» **DIRECTIONS**: The response must be made up of the lines in the entries below that contain "Click".

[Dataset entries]
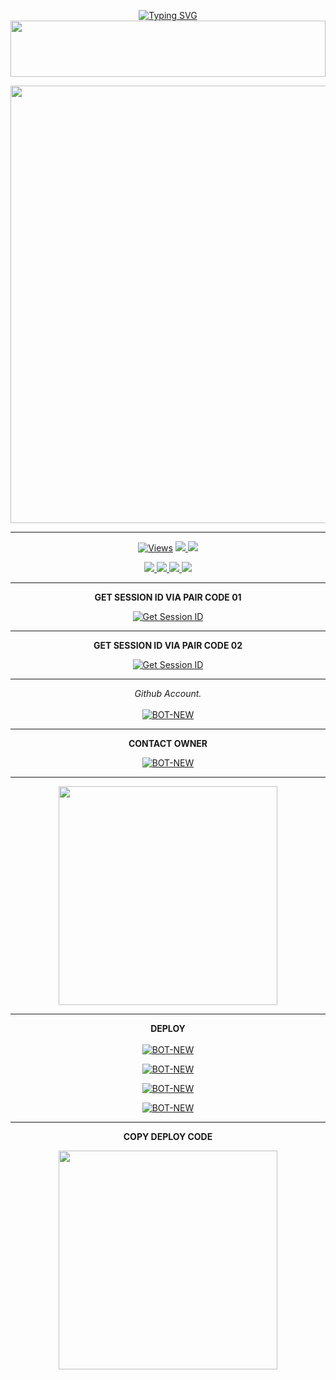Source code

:<div align="center">


 [![Typing SVG](https://readme-typing-svg.herokuapp.com?font=Rockstar-ExtraBold&color=F01&lines=ＱＵＥＥＮ+ＳＥＮＵ+ＭＤ+V2+ＷＨＡＴＳＡＰＰ+ＢＯＴ)](https://git.io/typing-svg)
<img src="https://i.imgur.com/dBaSKWF.gif" height="90" width="100%">

<p align="center">
<a href="https://github.com/Notyniluwa/QUEEN-SENU-MD-V2.git">
    <img src=https://i.ibb.co/FLCv8J7R/2599.jpg"  width="700px">
</a>
<hr>
 <p align="center">

  <a href="https://github.com/Notyniluwa/QUEEN-SENU-MD-V2.git">
    <img src="https://hits.seeyoufarm.com/api/count/incr/badge.svg?url=https%3A%2F%2Fgithub.com%2FASITHA-MD%2FBOT-NEW&count_bg=%2379C83D&title_bg=%23555555&icon=gitpod.svg&icon_color=%23E7E7E7&title=Views&edge_flat=false" alt="Views"/></a>
  
  </a>
  <a href="https://github.com/Notyniluwa/QUEEN-SENU-MD-V1.git">
    <img src="https://img.shields.io/github/forks/SENU-MD/BOT-NEW?label=Fork&style=social">
    
  </a>
  <a href="https://github.com/Notyniluwa/QUEEN-SENU-MD-V1.git">
    <img src="https://img.shields.io/github/stars/SENU-MD/BOT-NEW?style=social">
  </a>
</p>

<p align="center">
  <a href="https://github.com/Notyniluwa/QUEEN-SENU-MD-V1.git">
    <img src="https://img.shields.io/github/repo-size/SENU-MD/BOT-NEW?color=purple&label=Repo%20Size&style=plastic">

  </a>
  <a href="https://github.com/Notyniluwa/QUEEN-SENU-MD-V1.git">
    <img src="https://img.shields.io/github/license/SENU-MD/BOT-NEW?color=purple&label=License&style=plastic">

  </a>
  <a href="https://github.com/Notyniluwa/QUEEN-SENU-MD-V1.git">
    <img src="https://img.shields.io/github/languages/top/SENU-MD/BOT-NEW?color=purple&label=Javascript&style=plastic">

  </a>
  <a href="https://github.com/Notyniluwa/QUEEN-SENU-MD-V1.git">
    <img src="https://img.shields.io/static/v1?label=Author&message=CYBER%20JESTER&color=blue&style=plastic">

  </a>
  </p>
</p>

<hr>
<b>GET SESSION ID VIA PAIR CODE 01</b>

<a href='https://tohid-md-web-pair-qr.onrender.com/' target="_blank"><img alt='Get Session ID' src='https://img.shields.io/badge/Click here to get your session id-blue?style=for-the-badge&logo=opencv&logoColor=white'/></a>

<hr>
<b>GET SESSION ID VIA PAIR CODE 02</b>

<a href='https://tohid-md-web-pair-qr.onrender.com//' target="_blank"><img alt='Get Session ID' src='https://img.shields.io/badge/Click here to get your session id-blue?style=for-the-badge&logo=opencv&logoColor=white'/></a>

<hr>

  _Github Account._<br><br>
     [![BOT-NEW](https://img.shields.io/badge/HOW_TO_MAKE_GITHUB_ACCOUNT-red?style=for-the-badge&logo=youtube&logoColor=white)](https://youtu.be/NZ6oSZfoR88?si=A4ThxQppWddcYZYD)
<br>
<hr>
<b>CONTACT OWNER</b>

[![BOT-NEW](https://telegra.ph/file/99460844d012cad1b7ee4.jpg)](https://wa.me/94788770020)
<hr>

<a href="https://whatsapp.com/channel/0029VayrakE35fM0fqnszD3c"><img src="https://img.shields.io/badge/Join%20Our%20WhatsApp%20Channel-green"  width="350"></a>

<hr>

<b>DEPLOY</b>
</br>
</br>
 [![BOT-NEW](https://img.shields.io/badge/queen_senu_md_deploy_on_heroku-430098?style=for-the-badge&logo=heroku&logoColor=white&buttcode=1n2i3m4a)](https://dashboard.heroku.com/new?template=https://github.com/Notyniluwa/QUEEN-SENU-MD-V1.git)
  
[![BOT-NEW](https://img.shields.io/badge/queen_senu_md_deploy_on_railway-0B0D0E?style=for-the-badge&logo=railway&logoColor=white&buttcode=1n2i3m4a)](https://railway.app?referralCode=queen-elisa)
   
[![BOT-NEW](https://img.shields.io/badge/queen_senu_md_deploy_on_replit-F2620?style=for-the-badge&logo=replit&logoColor=white&buttcode=1n2i3m4a)](https://replit.com/)
   
[![BOT-NEW](https://img.shields.io/badge/queen_senu_md_deploy_on_render-000000?style=for-the-badge&logo=render&logoColor=white&buttcode=1n2i3m4a)](https://docs.render.com/free)

<hr>

<b>COPY DEPLOY CODE</b></br>

<a href="https://whatsapp.com/channel/0029VayrakE35fM0fqnszD3c"><img src="https://img.shields.io/badge/COPY%20DEPLOY%20CODE-red"  width="350"></a>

» **EXERCISE OUTPUT**:
<a href='https://tohid-md-web-pair-qr.onrender.com/' target="_blank"><img alt='Get Session ID' src='https://img.shields.io/badge/Click here to get your session id-blue?style=for-the-badge&logo=opencv&logoColor=white'/></a>
<a href='https://tohid-md-web-pair-qr.onrender.com//' target="_blank"><img alt='Get Session ID' src='https://img.shields.io/badge/Click here to get your session id-blue?style=for-the-badge&logo=opencv&logoColor=white'/></a>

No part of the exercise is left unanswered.